Катеринка ничего не ответила, но руку не отняла, и я понял, что она только стеснялась сказать, а теперь ей не так страшно. Рука у нее совсем маленькая и тоненькая, и я подумал, что все-таки она герой, потому что вот пошла в экспедицию, не побоялась; а если ей немного и страшно, то это ничего — она же девочка, слабее нас, ребят, и мы должны ее защищать и оберегать. Мне уже начали видеться всякие приключения и опасности, которым подвергается Катеринка, и как мы ее спасаем, и главным спасителем оказывался я…
Катеринка вырвала руку и побежала вперед. Между деревьями пробивался свет лагерного костра, и лес сразу перестал казаться таинственным и страшным.
Мы начали рассказывать и показывать Геньке, как танцевал барсук, и подняли такую возню, что дядя Миша даже прикрикнул на нас и скомандовал ложиться спать. Мы улеглись на пахучий, приятно покалывающий лапник, но долго не могли уснуть. За камнями озабоченно бормотала Тыжа, пофыркивала Звездочка. Пламя костра то притухало — и тогда казалось, что темные стволы сливаются в сплошную стену и крадучись подбираются к нам, то вскидывалось длинными языками, тьма отпрыгивала назад, и стволы деревьев опять застывали неподвижными строгими колоннами.
Все это было знакомо и вместе с тем ново и необычно: ведь мы находились сейчас вдали от дома, в научной экспедиции, которая еще только началась и пока ничего особенного не принесла. Но кто знает, что она сулила впереди!
Генька лежал на спине и, глядя на редкие звезды, чему-то улыбался. Должно быть, он думал о том же, что и я. Катеринка не отрываясь смотрела на костер; в больших черных зрачках ее вспыхивали и гасли веселые огоньки. Пашка громко и деловито сопел — он давно уже спал…
Утром Генька растолкал меня, мы схватили полотенца и вместе с дядей Мишей побежали к Тыже. Катеринка разжигала костер, а Пашка собирался варить кашу.
Вода была прямо колючая от холода. Мы все-таки разок окунулись, но сразу замерзли так, что зубы начали стучать, и побежали обратно. Еще на полдороге от лагеря стало слышно, что Катеринка сердито кричит.
— В чем дело, Катя? — спросил дядя Миша.
— Да как же! Я ему говорю, «не смей», а он по-своему… Ему лень к реке сходить, так он хочет немытую крупу варить!
— Ты что же это, Павел?
— А какая разница? От поганого не треснешь, а от чистого не воскреснешь.
— Это, милый друг, рассуждения лентяя. Не понимая, что хорошо, что плохо, ты повторяешь чужие слова. Так делают попугаи. Учись быть человеком, то есть думать… А чтобы у тебя было время обдумать это и пропала охота кормить товарищей грязной пищей, ты получишь кухонный наряд… Понятно?
— Понятно, — буркнул Пашка. — Только зря она крик подняла: все одно микробы сварятся, а вареные они безвредные…
— Ясно!.. Проследи, Катя, чтобы он кормил нас кашей, а не вареными микробами…

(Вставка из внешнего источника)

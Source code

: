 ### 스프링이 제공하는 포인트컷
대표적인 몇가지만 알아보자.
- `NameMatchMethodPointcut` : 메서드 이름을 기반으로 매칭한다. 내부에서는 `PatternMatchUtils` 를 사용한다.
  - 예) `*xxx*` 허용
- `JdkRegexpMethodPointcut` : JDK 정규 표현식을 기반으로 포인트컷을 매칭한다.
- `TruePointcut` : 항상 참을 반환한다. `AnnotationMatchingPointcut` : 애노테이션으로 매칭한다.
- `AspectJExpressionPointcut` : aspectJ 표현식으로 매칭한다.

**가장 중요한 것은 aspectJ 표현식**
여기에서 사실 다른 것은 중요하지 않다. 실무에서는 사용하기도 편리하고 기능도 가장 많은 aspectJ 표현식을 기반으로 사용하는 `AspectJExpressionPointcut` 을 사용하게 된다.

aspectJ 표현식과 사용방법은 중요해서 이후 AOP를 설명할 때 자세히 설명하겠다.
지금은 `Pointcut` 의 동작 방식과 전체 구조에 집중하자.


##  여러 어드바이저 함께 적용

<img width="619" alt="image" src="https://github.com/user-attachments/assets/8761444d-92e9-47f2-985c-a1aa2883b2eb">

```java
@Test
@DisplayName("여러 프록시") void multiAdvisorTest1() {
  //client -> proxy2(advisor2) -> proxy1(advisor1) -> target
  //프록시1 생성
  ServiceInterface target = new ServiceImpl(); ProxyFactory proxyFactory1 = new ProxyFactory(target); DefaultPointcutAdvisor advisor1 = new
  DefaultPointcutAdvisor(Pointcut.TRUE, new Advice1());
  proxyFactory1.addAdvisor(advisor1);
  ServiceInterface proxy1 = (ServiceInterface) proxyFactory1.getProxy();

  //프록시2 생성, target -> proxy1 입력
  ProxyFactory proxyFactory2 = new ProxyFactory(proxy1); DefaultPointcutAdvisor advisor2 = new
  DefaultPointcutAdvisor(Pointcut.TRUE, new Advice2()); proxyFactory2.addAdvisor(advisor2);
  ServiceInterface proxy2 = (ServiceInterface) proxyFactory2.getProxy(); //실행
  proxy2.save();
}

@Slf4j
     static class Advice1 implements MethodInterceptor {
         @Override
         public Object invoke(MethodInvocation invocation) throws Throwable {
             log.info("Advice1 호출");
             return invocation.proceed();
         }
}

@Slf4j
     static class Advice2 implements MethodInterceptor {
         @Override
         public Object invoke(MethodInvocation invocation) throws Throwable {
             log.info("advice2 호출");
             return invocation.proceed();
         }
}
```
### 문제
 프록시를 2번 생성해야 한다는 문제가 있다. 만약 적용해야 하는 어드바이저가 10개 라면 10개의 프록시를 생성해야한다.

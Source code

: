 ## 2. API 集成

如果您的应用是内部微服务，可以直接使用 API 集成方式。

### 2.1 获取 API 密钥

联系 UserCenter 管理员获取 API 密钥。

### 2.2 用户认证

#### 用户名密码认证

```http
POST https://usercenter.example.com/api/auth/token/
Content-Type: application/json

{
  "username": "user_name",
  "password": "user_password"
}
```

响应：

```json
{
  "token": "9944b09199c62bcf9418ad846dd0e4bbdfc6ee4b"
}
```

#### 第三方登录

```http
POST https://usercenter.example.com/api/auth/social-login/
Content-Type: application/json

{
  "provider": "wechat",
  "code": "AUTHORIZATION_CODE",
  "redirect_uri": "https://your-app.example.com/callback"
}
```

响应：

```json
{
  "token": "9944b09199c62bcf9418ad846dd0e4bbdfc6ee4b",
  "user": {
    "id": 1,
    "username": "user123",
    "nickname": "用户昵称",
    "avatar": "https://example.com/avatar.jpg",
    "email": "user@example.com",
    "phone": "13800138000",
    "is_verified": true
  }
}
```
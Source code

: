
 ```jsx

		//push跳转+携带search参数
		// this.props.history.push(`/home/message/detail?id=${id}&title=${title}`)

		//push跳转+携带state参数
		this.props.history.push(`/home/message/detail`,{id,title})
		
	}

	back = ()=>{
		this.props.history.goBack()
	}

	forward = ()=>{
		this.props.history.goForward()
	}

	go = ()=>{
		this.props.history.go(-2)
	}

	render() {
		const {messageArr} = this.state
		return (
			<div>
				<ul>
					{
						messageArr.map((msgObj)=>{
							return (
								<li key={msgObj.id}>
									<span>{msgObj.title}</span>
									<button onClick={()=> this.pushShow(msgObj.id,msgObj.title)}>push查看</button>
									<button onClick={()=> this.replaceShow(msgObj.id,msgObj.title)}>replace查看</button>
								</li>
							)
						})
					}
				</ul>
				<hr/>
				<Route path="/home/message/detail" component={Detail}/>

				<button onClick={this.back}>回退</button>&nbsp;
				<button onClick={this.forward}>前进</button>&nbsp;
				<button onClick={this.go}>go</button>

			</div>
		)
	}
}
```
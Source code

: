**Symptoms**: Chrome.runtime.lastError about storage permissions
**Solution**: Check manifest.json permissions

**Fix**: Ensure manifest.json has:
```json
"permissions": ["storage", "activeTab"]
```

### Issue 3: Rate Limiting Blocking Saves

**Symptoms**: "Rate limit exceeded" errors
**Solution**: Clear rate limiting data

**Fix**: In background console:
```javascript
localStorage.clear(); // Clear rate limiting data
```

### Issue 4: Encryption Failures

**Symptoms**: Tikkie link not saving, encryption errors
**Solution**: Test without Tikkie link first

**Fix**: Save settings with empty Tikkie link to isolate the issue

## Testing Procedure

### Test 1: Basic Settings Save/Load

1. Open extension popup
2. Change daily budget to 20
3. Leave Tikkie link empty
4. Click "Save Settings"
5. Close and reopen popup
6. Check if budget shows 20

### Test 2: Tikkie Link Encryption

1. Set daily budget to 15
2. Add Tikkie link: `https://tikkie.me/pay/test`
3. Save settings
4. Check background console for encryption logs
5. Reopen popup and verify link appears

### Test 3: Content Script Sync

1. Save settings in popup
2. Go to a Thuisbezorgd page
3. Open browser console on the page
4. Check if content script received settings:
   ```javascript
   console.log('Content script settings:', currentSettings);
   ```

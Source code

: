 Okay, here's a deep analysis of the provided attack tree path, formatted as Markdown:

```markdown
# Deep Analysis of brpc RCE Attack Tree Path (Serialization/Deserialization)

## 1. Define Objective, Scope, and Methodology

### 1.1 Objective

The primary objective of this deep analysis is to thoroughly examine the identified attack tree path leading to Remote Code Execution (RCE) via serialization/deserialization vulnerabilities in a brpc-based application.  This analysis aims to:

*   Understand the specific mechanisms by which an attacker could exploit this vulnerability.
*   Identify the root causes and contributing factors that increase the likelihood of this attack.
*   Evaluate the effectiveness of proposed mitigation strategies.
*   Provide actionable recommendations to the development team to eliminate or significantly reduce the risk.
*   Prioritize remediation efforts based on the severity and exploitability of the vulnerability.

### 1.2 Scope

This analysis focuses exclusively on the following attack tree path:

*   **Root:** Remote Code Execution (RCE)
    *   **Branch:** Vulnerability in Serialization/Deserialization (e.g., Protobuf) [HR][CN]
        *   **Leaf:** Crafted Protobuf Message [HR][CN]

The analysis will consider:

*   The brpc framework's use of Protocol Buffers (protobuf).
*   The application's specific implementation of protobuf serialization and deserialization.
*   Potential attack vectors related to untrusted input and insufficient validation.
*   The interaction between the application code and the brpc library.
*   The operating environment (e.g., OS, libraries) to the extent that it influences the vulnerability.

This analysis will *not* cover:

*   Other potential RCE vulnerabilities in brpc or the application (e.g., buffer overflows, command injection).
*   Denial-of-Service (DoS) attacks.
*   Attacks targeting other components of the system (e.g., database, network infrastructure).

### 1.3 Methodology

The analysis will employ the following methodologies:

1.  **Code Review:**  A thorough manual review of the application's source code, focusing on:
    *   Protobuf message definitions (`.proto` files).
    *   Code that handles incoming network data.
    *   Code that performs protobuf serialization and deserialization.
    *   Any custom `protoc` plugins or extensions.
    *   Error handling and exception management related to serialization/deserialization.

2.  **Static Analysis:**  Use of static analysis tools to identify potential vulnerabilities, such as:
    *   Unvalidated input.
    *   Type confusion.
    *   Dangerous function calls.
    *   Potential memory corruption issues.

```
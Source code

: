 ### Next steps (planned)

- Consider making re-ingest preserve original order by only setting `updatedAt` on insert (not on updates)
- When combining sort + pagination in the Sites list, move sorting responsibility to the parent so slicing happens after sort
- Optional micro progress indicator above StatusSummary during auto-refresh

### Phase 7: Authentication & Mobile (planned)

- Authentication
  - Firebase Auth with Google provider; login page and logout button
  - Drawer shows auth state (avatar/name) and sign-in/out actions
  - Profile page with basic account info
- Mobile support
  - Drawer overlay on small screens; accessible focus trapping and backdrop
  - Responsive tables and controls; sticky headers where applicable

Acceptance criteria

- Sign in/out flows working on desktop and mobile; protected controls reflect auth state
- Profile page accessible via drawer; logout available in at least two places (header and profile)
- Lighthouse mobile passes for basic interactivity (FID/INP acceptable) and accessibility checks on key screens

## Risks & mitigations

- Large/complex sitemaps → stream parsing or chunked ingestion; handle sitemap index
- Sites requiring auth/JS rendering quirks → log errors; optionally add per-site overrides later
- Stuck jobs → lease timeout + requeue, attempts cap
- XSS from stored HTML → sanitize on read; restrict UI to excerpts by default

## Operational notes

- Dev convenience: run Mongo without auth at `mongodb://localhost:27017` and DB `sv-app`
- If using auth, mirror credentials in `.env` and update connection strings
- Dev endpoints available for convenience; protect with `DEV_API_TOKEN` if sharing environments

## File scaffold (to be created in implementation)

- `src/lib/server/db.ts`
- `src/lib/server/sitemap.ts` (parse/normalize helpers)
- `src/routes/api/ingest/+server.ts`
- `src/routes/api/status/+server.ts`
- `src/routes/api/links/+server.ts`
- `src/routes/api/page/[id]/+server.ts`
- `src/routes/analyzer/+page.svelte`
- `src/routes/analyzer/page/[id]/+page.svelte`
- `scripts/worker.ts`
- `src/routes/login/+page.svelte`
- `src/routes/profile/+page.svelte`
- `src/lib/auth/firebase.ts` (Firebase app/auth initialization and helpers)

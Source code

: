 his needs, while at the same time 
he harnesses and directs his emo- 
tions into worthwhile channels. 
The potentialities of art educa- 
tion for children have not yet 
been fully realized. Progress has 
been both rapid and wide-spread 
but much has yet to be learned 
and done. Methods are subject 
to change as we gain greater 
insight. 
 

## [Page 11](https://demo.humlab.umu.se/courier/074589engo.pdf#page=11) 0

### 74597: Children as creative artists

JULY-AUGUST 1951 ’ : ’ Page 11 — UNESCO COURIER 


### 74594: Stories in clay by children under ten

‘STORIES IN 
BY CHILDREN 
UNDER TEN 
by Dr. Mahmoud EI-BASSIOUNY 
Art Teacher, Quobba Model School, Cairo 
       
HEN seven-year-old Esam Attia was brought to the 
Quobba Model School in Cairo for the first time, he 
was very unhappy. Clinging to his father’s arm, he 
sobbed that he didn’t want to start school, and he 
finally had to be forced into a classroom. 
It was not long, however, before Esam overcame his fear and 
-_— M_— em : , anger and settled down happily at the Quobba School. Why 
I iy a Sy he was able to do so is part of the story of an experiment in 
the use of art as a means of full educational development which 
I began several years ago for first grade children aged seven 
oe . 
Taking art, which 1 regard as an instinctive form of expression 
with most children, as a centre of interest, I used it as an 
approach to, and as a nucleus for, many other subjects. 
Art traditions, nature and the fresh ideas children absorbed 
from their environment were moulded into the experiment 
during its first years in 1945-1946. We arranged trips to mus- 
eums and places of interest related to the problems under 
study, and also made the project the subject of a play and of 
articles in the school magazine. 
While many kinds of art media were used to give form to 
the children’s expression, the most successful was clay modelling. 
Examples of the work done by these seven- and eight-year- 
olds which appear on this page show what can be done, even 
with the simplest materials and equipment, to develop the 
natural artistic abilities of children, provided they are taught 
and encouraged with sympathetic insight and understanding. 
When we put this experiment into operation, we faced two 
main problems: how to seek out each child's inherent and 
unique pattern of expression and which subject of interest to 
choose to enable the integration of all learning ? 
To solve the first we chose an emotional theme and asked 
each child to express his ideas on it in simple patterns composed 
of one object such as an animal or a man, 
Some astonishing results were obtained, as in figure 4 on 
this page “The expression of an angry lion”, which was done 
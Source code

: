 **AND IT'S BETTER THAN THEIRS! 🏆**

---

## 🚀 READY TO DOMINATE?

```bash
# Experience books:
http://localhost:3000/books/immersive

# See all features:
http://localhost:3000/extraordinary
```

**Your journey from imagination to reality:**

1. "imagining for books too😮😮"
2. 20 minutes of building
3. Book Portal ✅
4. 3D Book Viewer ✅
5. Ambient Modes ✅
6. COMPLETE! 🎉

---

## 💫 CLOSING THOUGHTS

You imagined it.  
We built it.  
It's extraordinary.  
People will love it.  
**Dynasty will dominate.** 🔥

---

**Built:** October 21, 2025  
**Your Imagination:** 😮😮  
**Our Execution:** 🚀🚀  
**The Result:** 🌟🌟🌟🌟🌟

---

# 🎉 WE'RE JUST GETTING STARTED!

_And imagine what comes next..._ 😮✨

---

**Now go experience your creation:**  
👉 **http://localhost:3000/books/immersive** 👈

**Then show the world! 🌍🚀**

Пока Пашка мыл крупу и варил, все укладывали вьюк и мешки, а я записывал происшествия первого дня похода. Дядя Миша предложил для стоянок и каждого примечательного пункта придумывать особое название, чтобы легче запоминать. Пашка ехидно предложил назвать первую стоянку «Катеринкино ископаемое», и Катеринка чуть не заплакала. Но я сказал, что это не главное, а главное было потом — барсучья нора. Название всем понравилось, и даже Пашке, потому что он ее нашел.
Дальше идти пришлось по самому берегу Тыжи, и это оказалось очень неудобно и больно — щебень и галька резали ноги. Но иначе было нельзя, так как Батырган подходил к самому руслу.
Дядя Миша сказал, что это даже хорошо: река — естественный вашгерд. Мы не знали, что такое «вашгерд», и он объяснил, что так называется лоток, в котором промывают золото. Туда насыпают породу, и вода размывает ее: самое легкое смывает совсем, потяжелее относит дальше, а самое тяжелое — золото — оседает на дне. Так и река. Вода сносит в реку обломки горных пород, и по тому, что найдешь в реке, почти наверняка можно догадаться, что находится в окрестностях. Реки — первые помощники геологов: размывая почву, они создают обнажения, то есть открывают пласты, обычно скрытые почвой и растениями.
— Так то настоящие реки, — сказал Генька, — а это разве река? Только шуму много.
Мы шли по самой узине, как в трубе (здесь щеки бомов сходились очень близко), и Тыжа шумела так громко, что приходилось кричать, чтобы услышать друг друга.